The Art of Doing Nothing

The Art of Doing Nothing

The art of doing nothing is difficult to master for those of us with type A personality. On my last vacation, while at the beach enjoying the beautiful view, I was thinking I should be doing something. I waited for that moment for months and now I was right there. Although enjoying the moment, my mind was thinking about the opportunity to write something or to strategize about the business. It was as if I felt obligated to be doing something other than resting even though I own my business. I have yet to learn how to clear and calm my mind.

Why is it so hard to relax the mind?

Like with everything else, it’s lack of practice. The more we practice something, the better we become at it. But why should we practice calming our mind? I believe it’s the same reason athletes need to rest their bodies. Just as the body needs physical rest from working out, the mind needs time to refresh and replenish. And that only comes from intentionally taking time to rest.

And why is it important to rest the mind?

Because a clear mind increases creativity both at home and in the job. If you are in a leadership position, you need a clear and rested mind to make sound decisions consistently. Often leaders walk around exhausted and have no time to rest their mind. Vacations only happen a couple of times per year. And often those vacations include a trip somewhere with a daily agenda of day trips and places to visit. While these trips can be fun, your mind is learning consistently and there is no time to rest the mind.

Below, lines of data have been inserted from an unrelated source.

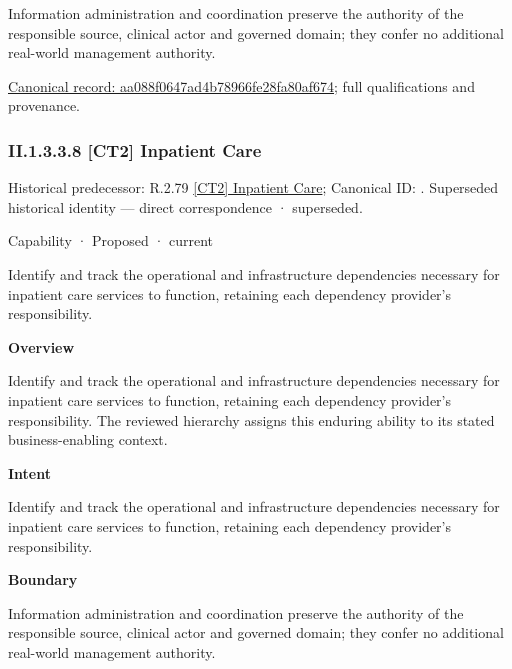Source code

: Information administration and coordination preserve the authority of the responsible source, clinical actor and governed domain; they confer no additional real-world management authority.


{\footnotesize \href{../../../../continuum/strategy/capability/aa088f0647ad4b78966fe28fa80af674.md}{Canonical record: aa088f0647ad4b78966fe28fa80af674}; full qualifications and provenance.}\par
\subsubsection*{II.1.3.3.8 [CT2] Inpatient Care}
\label{navigation:II.1.3.3.8}

{\small Historical predecessor: R.2.79 \hyperref[element:bcc40a14465e48aca42c9505a6853081]{[CT2] Inpatient Care}; Canonical ID: \texttt{}. Superseded historical identity — direct correspondence · superseded.}\par
\label{element:b39fb49c01b545a5b51d3313531efb1b}
{\small Capability · Proposed · current}\par

Identify and track the operational and infrastructure dependencies necessary for inpatient care services to function, retaining each dependency provider's responsibility.



\textbf{Overview}



Identify and track the operational and infrastructure dependencies necessary for inpatient care services to function, retaining each dependency provider's responsibility. The reviewed hierarchy assigns this enduring ability to its stated business-enabling context.



\textbf{Intent}



Identify and track the operational and infrastructure dependencies necessary for inpatient care services to function, retaining each dependency provider's responsibility.



\textbf{Boundary}



Information administration and coordination preserve the authority of the responsible source, clinical actor and governed domain; they confer no additional real-world management authority.


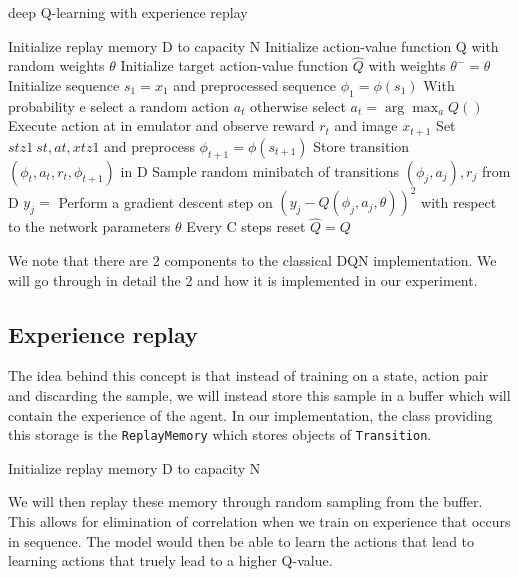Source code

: \documentclass{article}
\newcommand{\code}[1]{\lstinline|#1|}
\begin{document}
\begin{algorithm}
    \caption{deep Q-learning with experience replay}\label{alg:cap}
    \begin{algorithmic}
    \State Initialize replay memory D to capacity N
    \State Initialize action-value function Q with random weights $\theta$
    \State Initialize target action-value function $\hat Q$ with weights $\theta^- = \theta$
        \State Initialize sequence $s_1 = {x_1}$ and preprocessed sequence $\phi_1 = \phi(s_1)$
        \State With probability e select a random action $a_t$
        \State otherwise select $a_t = \arg \max_a Q()$
        \State Execute action at in emulator and observe reward $r_t$ and image $x_{t+1}$
        \State Set $s tz1~s t ,at ,xtz1$ and preprocess $\phi_{t+1} = \phi(s_{t+1})$
        \State Store transition $(\phi_t,a_t,r_t,\phi_{t+1})$ in D
        \State Sample random minibatch of transitions $(\phi_j,a_j),r_j$ from D
        \State $y_j = $
        \State Perform a gradient descent step on $(y_j - Q(\phi_j,a_j,\theta))^2$ with respect to the
        \State network parameters $\theta$
        \State Every C steps reset $\hat Q = Q$
        \EndFor
    \EndFor
    \end{algorithmic}
\end{algorithm}

We note that there are 2 components to the classical DQN implementation. We will
go through in detail the 2 and how it is implemented in our experiment.

\subsection*{Experience replay}
The idea behind this concept is that instead of training on a state, action pair
and discarding the sample, we will instead store this sample in a buffer which
will contain the experience of the agent. In our implementation, the class providing
this storage is the \code{ReplayMemory} which stores objects of \code{Transition}.

\begin{displayquote}
    Initialize replay memory D to capacity N
\end{displayquote}

We will then replay these memory through random sampling from the buffer. This
allows for elimination of correlation when we train on experience that occurs in
sequence. The model would then be able to learn the actions that lead to learning
actions that truely lead to a higher Q-value.
\end{document}

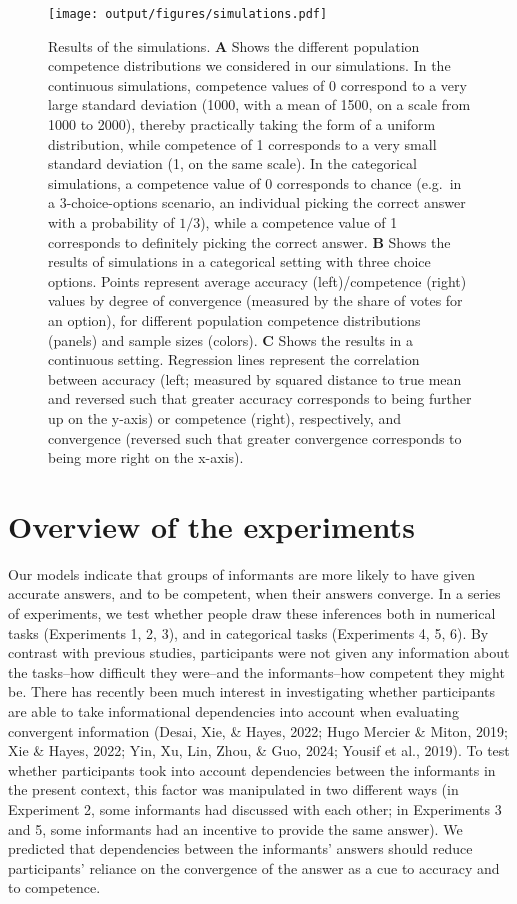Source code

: \documentclass[
  doc,floatsintext]{apa6}
\begin{document}
\begin{figure}
\centering
\texttt{[image: output/figures/simulations.pdf]}
\caption{\label{fig:simulations}Results of the simulations. \textbf{A} Shows the different population competence distributions we considered in our simulations. In the continuous simulations, competence values of 0 correspond to a very large standard deviation (1000, with a mean of 1500, on a scale from 1000 to 2000), thereby practically taking the form of a uniform distribution, while competence of 1 corresponds to a very small standard deviation (1, on the same scale). In the categorical simulations, a competence value of 0 corresponds to chance (e.g.~in a 3-choice-options scenario, an individual picking the correct answer with a probability of \(1/3\)), while a competence value of 1 corresponds to definitely picking the correct answer. \textbf{B} Shows the results of simulations in a categorical setting with three choice options. Points represent average accuracy (left)/competence (right) values by degree of convergence (measured by the share of votes for an option), for different population competence distributions (panels) and sample sizes (colors). \textbf{C} Shows the results in a continuous setting. Regression lines represent the correlation between accuracy (left; measured by squared distance to true mean and reversed such that greater accuracy corresponds to being further up on the y-axis) or competence (right), respectively, and convergence (reversed such that greater convergence corresponds to being more right on the x-axis).}
\end{figure}

\section{Overview of the experiments}\label{overview-of-the-experiments}

Our models indicate that groups of informants are more likely to have given accurate answers, and to be competent, when their answers converge. In a series of experiments, we test whether people draw these inferences both in numerical tasks (Experiments 1, 2, 3), and in categorical tasks (Experiments 4, 5, 6). By contrast with previous studies, participants were not given any information about the tasks--how difficult they were--and the informants--how competent they might be. There has recently been much interest in investigating whether participants are able to take informational dependencies into account when evaluating convergent information (Desai, Xie, \& Hayes, 2022; Hugo Mercier \& Miton, 2019; Xie \& Hayes, 2022; Yin, Xu, Lin, Zhou, \& Guo, 2024; Yousif et al., 2019). To test whether participants took into account dependencies between the informants in the present context, this factor was manipulated in two different ways (in Experiment 2, some informants had discussed with each other; in Experiments 3 and 5, some informants had an incentive to provide the same answer). We predicted that dependencies between the informants' answers should reduce participants' reliance on the convergence of the answer as a cue to accuracy and to competence.
\end{document}

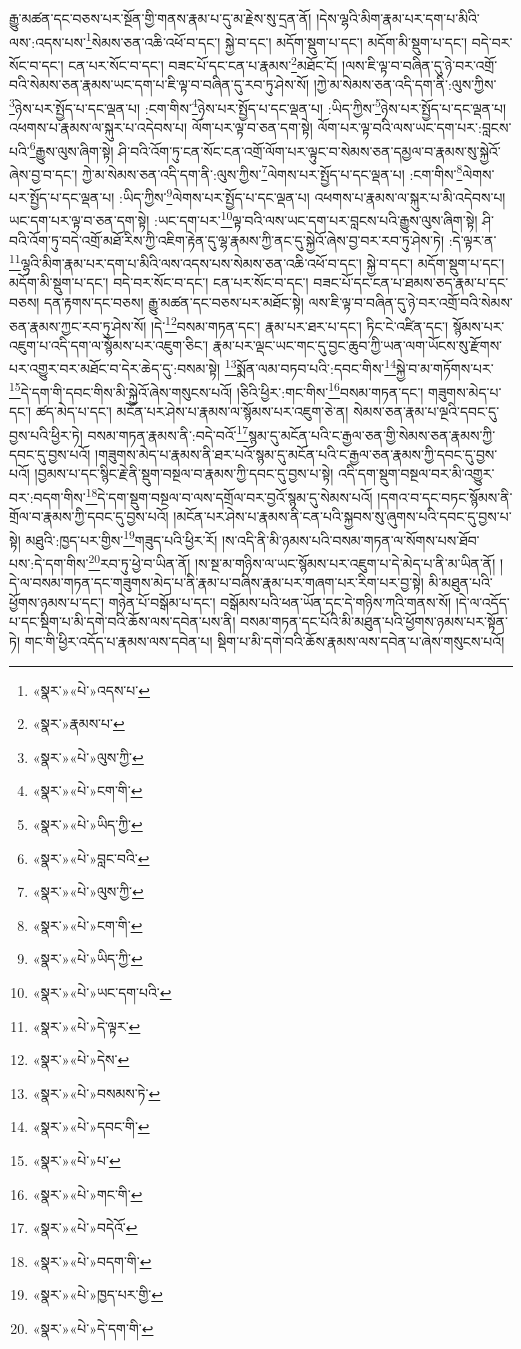 རྒྱུ་མཚན་དང་བཅས་པར་སྔོན་གྱི་གནས་རྣམ་པ་དུ་མ་རྗེས་སུ་དྲན་ནོ། །དེས་ལྷའི་མིག་རྣམ་པར་དག་པ་མིའི་ལས་:འདས་པས་\footnote{«སྣར་»«པེ་»འདས་པ་}སེམས་ཅན་འཆི་འཕོ་བ་དང་། སྐྱེ་བ་དང་། མདོག་སྡུག་པ་དང་། མདོག་མི་སྡུག་པ་དང་། བདེ་བར་སོང་བ་དང་། ངན་པར་སོང་བ་དང་། བཟང་པོ་དང་ངན་པ་རྣམས་\footnote{«སྣར་»རྣམས་པ་}མཐོང་ངོ། །ལས་ཇི་ལྟ་བ་བཞིན་དུ་ཉེ་བར་འགྲོ་བའི་སེམས་ཅན་རྣམས་ཡང་དག་པ་ཇི་ལྟ་བ་བཞིན་དུ་རབ་ཏུ་ཤེས་སོ། །ཀྱེ་མ་སེམས་ཅན་འདི་དག་ནི་:ལུས་ཀྱིས་\footnote{«སྣར་»«པེ་»ལུས་ཀྱི་}ཉེས་པར་སྤྱོད་པ་དང་ལྡན་པ། :ངག་གིས་\footnote{«སྣར་»«པེ་»ངག་གི་}ཉེས་པར་སྤྱོད་པ་དང་ལྡན་པ། :ཡིད་ཀྱིས་\footnote{«སྣར་»«པེ་»ཡིད་ཀྱི་}ཉེས་པར་སྤྱོད་པ་དང་ལྡན་པ། འཕགས་པ་རྣམས་ལ་སྐུར་པ་འདེབས་པ། ལོག་པར་ལྟ་བ་ཅན་དག་སྟེ། ལོག་པར་ལྟ་བའི་ལས་ཡང་དག་པར་:བླངས་པའི་\footnote{«སྣར་»«པེ་»བླང་བའི་}རྒྱུས་ལུས་ཞིག་སྟེ། ཤི་བའི་འོག་ཏུ་ངན་སོང་ངན་འགྲོ་ལོག་པར་ལྟུང་བ་སེམས་ཅན་དམྱལ་བ་རྣམས་སུ་སྐྱེའོ་ཞེས་བྱ་བ་དང་། ཀྱེ་མ་སེམས་ཅན་འདི་དག་ནི་:ལུས་ཀྱིས་\footnote{«སྣར་»«པེ་»ལུས་ཀྱི་}ལེགས་པར་སྤྱོད་པ་དང་ལྡན་པ། :ངག་གིས་\footnote{«སྣར་»«པེ་»ངག་གི་}ལེགས་པར་སྤྱོད་པ་དང་ལྡན་པ། :ཡིད་ཀྱིས་\footnote{«སྣར་»«པེ་»ཡིད་ཀྱི་}ལེགས་པར་སྤྱོད་པ་དང་ལྡན་པ། འཕགས་པ་རྣམས་ལ་སྐུར་པ་མི་འདེབས་པ། ཡང་དག་པར་ལྟ་བ་ཅན་དག་སྟེ། :ཡང་དག་པར་\footnote{«སྣར་»«པེ་»ཡང་དག་པའི་}ལྟ་བའི་ལས་ཡང་དག་པར་བླངས་པའི་རྒྱུས་ལུས་ཞིག་སྟེ། ཤི་བའི་འོག་ཏུ་བདེ་འགྲོ་མཐོ་རིས་ཀྱི་འཇིག་རྟེན་དུ་ལྷ་རྣམས་ཀྱི་ནང་དུ་སྐྱེའོ་ཞེས་བྱ་བར་རབ་ཏུ་ཤེས་ཏེ། :དེ་ལྟར་ན་\footnote{«སྣར་»«པེ་»དེ་ལྟར་}ལྷའི་མིག་རྣམ་པར་དག་པ་མིའི་ལས་འདས་པས་སེམས་ཅན་འཆི་འཕོ་བ་དང་། སྐྱེ་བ་དང་། མདོག་སྡུག་པ་དང་། མདོག་མི་སྡུག་པ་དང་། བདེ་བར་སོང་བ་དང་། ངན་པར་སོང་བ་དང་། བཟང་པོ་དང་ངན་པ་ཐམས་ཅད་རྣམ་པ་དང་བཅས། དན་རྟགས་དང་བཅས། རྒྱུ་མཚན་དང་བཅས་པར་མཐོང་སྟེ། ལས་ཇི་ལྟ་བ་བཞིན་དུ་ཉེ་བར་འགྲོ་བའི་སེམས་ཅན་རྣམས་ཀྱང་རབ་ཏུ་ཤེས་སོ། །དེ་\footnote{«སྣར་»«པེ་»དེས་}བསམ་གཏན་དང་། རྣམ་པར་ཐར་པ་དང་། ཏིང་ངེ་འཛིན་དང་། སྙོམས་པར་འཇུག་པ་འདི་དག་ལ་སྙོམས་པར་འཇུག་ཅིང་། རྣམ་པར་ལྡང་ཡང་གང་དུ་བྱང་ཆུབ་ཀྱི་ཡན་ལག་ཡོངས་སུ་རྫོགས་པར་འགྱུར་བར་མཐོང་བ་དེར་ཆེད་དུ་:བསམ་སྟེ། \footnote{«སྣར་»«པེ་»བསམས་ཏེ་}སྨོན་ལམ་བཏབ་པའི་:དབང་གིས་\footnote{«སྣར་»«པེ་»དབང་གི་}སྐྱེ་བ་མ་གཏོགས་པར་\footnote{«སྣར་»«པེ་»པ་}དེ་དག་གི་དབང་གིས་མི་སྐྱེའོ་ཞེས་གསུངས་པའོ། །ཅིའི་ཕྱིར་:གང་གིས་\footnote{«སྣར་»«པེ་»གང་གི་}བསམ་གཏན་དང་། གཟུགས་མེད་པ་དང་། ཚད་མེད་པ་དང་། མངོན་པར་ཤེས་པ་རྣམས་ལ་སྙོམས་པར་འཇུག་ཅེ་ན། སེམས་ཅན་རྣམ་པ་ལྔའི་དབང་དུ་བྱས་པའི་ཕྱིར་ཏེ། བསམ་གཏན་རྣམས་ནི་:བདེ་བའོ་\footnote{«སྣར་»«པེ་»བདེའོ་}སྙམ་དུ་མངོན་པའི་ང་རྒྱལ་ཅན་གྱི་སེམས་ཅན་རྣམས་ཀྱི་དབང་དུ་བྱས་པའོ། །གཟུགས་མེད་པ་རྣམས་ནི་ཐར་པའོ་སྙམ་དུ་མངོན་པའི་ང་རྒྱལ་ཅན་རྣམས་ཀྱི་དབང་དུ་བྱས་པའོ། །བྱམས་པ་དང་སྙིང་རྗེ་ནི་སྡུག་བསྔལ་བ་རྣམས་ཀྱི་དབང་དུ་བྱས་པ་སྟེ། འདི་དག་སྡུག་བསྔལ་བར་མི་འགྱུར་བར་:བདག་གིས་\footnote{«སྣར་»«པེ་»བདག་གི་}དེ་དག་སྡུག་བསྔལ་བ་ལས་དགྲོལ་བར་བྱའོ་སྙམ་དུ་སེམས་པའོ། །དགའ་བ་དང་བཏང་སྙོམས་ནི་གྲོལ་བ་རྣམས་ཀྱི་དབང་དུ་བྱས་པའོ། །མངོན་པར་ཤེས་པ་རྣམས་ནི་ངན་པའི་སྐྱབས་སུ་ཞུགས་པའི་དབང་དུ་བྱས་པ་སྟེ། མཐུའི་:ཁྱད་པར་གྱིས་\footnote{«སྣར་»«པེ་»ཁྱད་པར་གྱི་}གཟུད་པའི་ཕྱིར་རོ། །ས་འདི་ནི་མི་ཉམས་པའི་བསམ་གཏན་ལ་སོགས་པས་ཐོབ་པས་:དེ་དག་གིས་\footnote{«སྣར་»«པེ་»དེ་དག་གི་}རབ་ཏུ་ཕྱེ་བ་ཡིན་ནོ། །ས་སྔ་མ་གཉིས་ལ་ཡང་སྙོམས་པར་འཇུག་པ་དེ་མེད་པ་ནི་མ་ཡིན་ནོ། །དེ་ལ་བསམ་གཏན་དང་གཟུགས་མེད་པ་ནི་རྣམ་པ་བཞིས་རྣམ་པར་གཞག་པར་རིག་པར་བྱ་སྟེ། མི་མཐུན་པའི་ཕྱོགས་ཉམས་པ་དང་། གཉེན་པོ་བསྒོམ་པ་དང་། བསྒོམས་པའི་ཕན་ཡོན་དང་དེ་གཉིས་ཀའི་གནས་སོ། །དེ་ལ་འདོད་པ་དང་སྡིག་པ་མི་དགེ་བའི་ཆོས་ལས་དབེན་པས་ནི། བསམ་གཏན་དང་པོའི་མི་མཐུན་པའི་ཕྱོགས་ཉམས་པར་སྟོན་ཏེ། གང་གི་ཕྱིར་འདོད་པ་རྣམས་ལས་དབེན་པ། སྡིག་པ་མི་དགེ་བའི་ཆོས་རྣམས་ལས་དབེན་པ་ཞེས་གསུངས་པའོ། 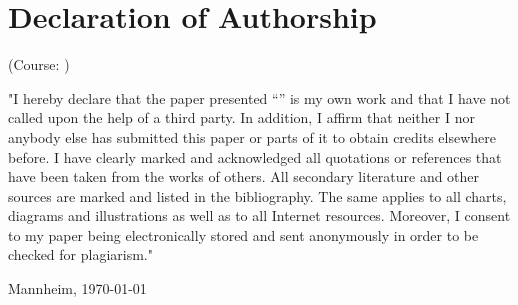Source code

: \clearpage
\chapter*{Declaration of Authorship}


\begin{center}
(Course: \textit{\DieKursbezeichnung})

"I hereby declare that the paper presented ``\textit{\DerTitelDerArbeit}'' is my own work and that I have not called upon the help of a third party. In addition, I affirm that neither I nor anybody else has submitted this paper or parts of it to obtain credits elsewhere before. I have clearly marked and acknowledged all quotations or references that have been taken from the works of others. All secondary literature and other sources are marked and listed in the bibliography. The same applies to all charts, diagrams and illustrations as well as to all Internet resources. Moreover, I consent to my paper being electronically stored and sent anonymously in order to be checked for plagiarism."

\vspace{3cm}
\DerAutorDerArbeit

Mannheim, \today 

\end{center}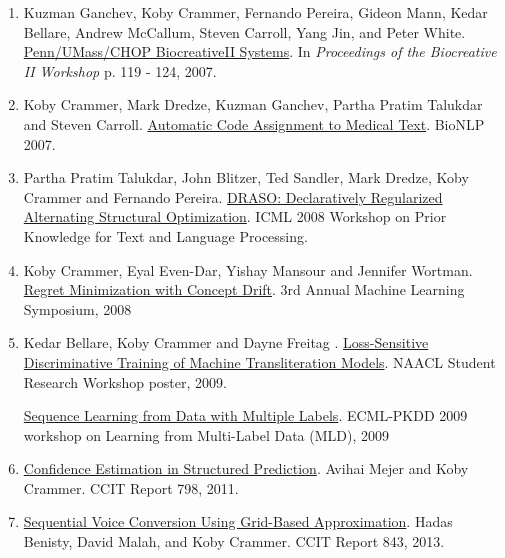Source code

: \documentclass{resume}
\begin{document}
\begin{enumerate}
\item
Kuzman Ganchev, {Koby Crammer},
Fernando Pereira, Gideon Mann, Kedar Bellare, Andrew McCallum, Steven
Carroll, Yang Jin, and Peter White.
\href{http://www.cis.upenn.edu/~crammer/publications/biocreativeII07.pdf}{Penn/UMass/CHOP BiocreativeII Systems}.
In {\em Proceedings of the Biocreative II  Workshop} p. 119 - 124, 2007.

\item
{Koby Crammer}, Mark Dredze, Kuzman Ganchev, Partha Pratim
  Talukdar and Steven Carroll.
\href{http://www.cis.upenn.edu/~crammer/publications/cmc_bionlp07.pdf}{Automatic Code Assignment to Medical Text}.
BioNLP 2007.
\item
Partha Pratim Talukdar, John Blitzer, Ted Sandler, Mark Dredze, {Koby Crammer} and Fernando Pereira.
\href{http://www.cis.upenn.edu/~crammer/publications/icml08_draso.pdf}{DRASO: Declaratively Regularized Alternating Structural Optimization}.
ICML 2008 Workshop on Prior Knowledge for Text and Language Processing.

\item {Koby Crammer}, Eyal Even-Dar, Yishay Mansour and Jennifer Wortman.
\href{}{Regret Minimization with Concept Drift}. 3rd Annual Machine Learning Symposium, 2008
\item
Kedar Bellare, {Koby Crammer } and Dayne Freitag .
\href{http://www.cis.upenn.edu/~crammer/publications/miraed_09.pdf}{Loss-Sensitive Discriminative Training of Machine Transliteration Models}. NAACL Student Research Workshop poster, 2009.

\href{http://webee.technion.ac.il/people/koby/publications/mld09_multi_label.pdf}{Sequence Learning from Data with Multiple Labels}.
ECML-PKDD 2009 workshop on Learning from Multi-Label Data (MLD), 2009
\item
\href{http://webee.technion.ac.il/publication-link/index/id/596/abstract/1}{Confidence Estimation in Structured Prediction}.
Avihai Mejer and {Koby Crammer}.
CCIT Report 798, 2011.

\item
\href{webee.technion.ac.il/publication-link/index/id/641}{Sequential Voice Conversion Using Grid-Based Approximation}.
Hadas Benisty, David Malah, and {Koby Crammer}.
CCIT Report 843, 2013.
\end{enumerate}
\end{document}

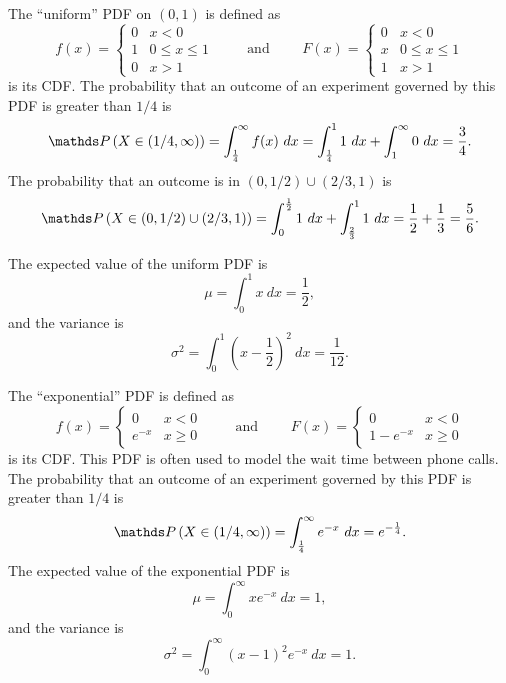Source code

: \begin{exampleblock}[breakable]
The ``uniform'' PDF on $(0,1)$ is defined as
$$f(x)=\begin{cases}0 & x < 0\\ 1 & 0\leq x\leq 1\\ 0 & x>1\end{cases}
\quad\quad\text{ and } \quad\quad
F(x)=\begin{cases}0 & x < 0\\ x & 0\leq x\leq 1\\ 1 & x>1\end{cases}$$
is its CDF. The probability that an outcome of an experiment governed by this PDF is greater than $1/4$ is
$$\P\left(X\in(1/4,\infty)\right)
= \int_{\frac14}^{\infty}f(x)\ dx
= \int_{\frac14}^{1}1\ dx + \int_{1}^{\infty}0\ dx
= \frac34.
$$
The probability that an outcome is in $(0,1/2)\cup(2/3,1)$ is
$$\P\left(X\in(0,1/2)\cup(2/3,1)\right)
= \int_0^{\frac12}1\ dx + \int_{\frac23}^11\ dx
= \frac12+\frac13 = \frac56.
$$

The expected value of the uniform PDF is
$$\mu=\int_{0}^1 x\ dx=\frac{1}{2},$$
and the variance is
$$\sigma^2 = \int_{0}^1 \left(x-\frac{1}{2}\right)^2\ dx=\frac{1}{12}.$$
\end{exampleblock}

\begin{exampleblock}
The ``exponential'' PDF is defined as
$$f(x)=\begin{cases}0 & x < 0\\ e^{-x} & x\geq 0\end{cases}
\quad\quad\text{ and } \quad\quad
F(x)=\begin{cases}0 & x < 0\\1- e^{-x} & x\geq 0\end{cases}$$
is its CDF. This PDF is often used to model the wait time between phone calls. The probability that an outcome of an experiment governed by this PDF is greater than $1/4$ is
$$\P\left(X\in(1/4,\infty)\right)
= \int_{\frac14}^{\infty} e^{-x}\ dx
= e^{-\frac{1}{4}}.
$$
The expected value of the exponential PDF is
$$\mu=\int_{0}^\infty xe^{-x}\ dx=1,$$
and the variance is
$$\sigma^2 = \int_{0}^\infty \left(x-1\right)^2e^{-x}\ dx=1.$$

\end{exampleblock}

And although some vacations are relaxed and low key, they don’t happen often enough to make a big difference. Therefore, it is important to learn how to relax the mind daily. The point is that sometimes even when we are “doing nothing” physically, our mind is busy. We make lists of things that must get done, or continually think about something. There is never a “blank moment” to relax the mind.

Here are five things I’m committed to practicing in 2024 to learn to calm and rest my mind:

  1. Be intentional about resting my mind. Without intentionality, there is no commitment and goals become only wishes.
  2. Plan time to rest my body and mind. Just as we have time to sleep at night, we should plan time to rest both the body and the mind.
  3. Share my goal with someone I can stay accountable to. Sharing our goals increases the chances of us meeting the goal.
  4. Track the times I rest my mind during each day. Tracking helps to show results and stay motivated.
  5. Set the goal of 15 minutes of mind rest each day.

The art of doing nothing takes practice—especially when the goal is to do nothing both physically and mentally for a few minutes each day. During the workday, one way you could practice is by taking a lunch break. When I was a full-time employee at a community bank, I was always so busy that I often skipped lunch. Even though I ate at my desk “to save time”, my mind was exhausted by the end of the day. I wondered if it would be more productive to take the lunch break after all. And most people would say, yes, it is more productive.

Now that I’m self-employed I am still tempted to step away for lunch. But I force myself to get up and take a mental break from work. I hope this blog encourages you to take some steps to learn the art of doing nothing and rest both your body and mind.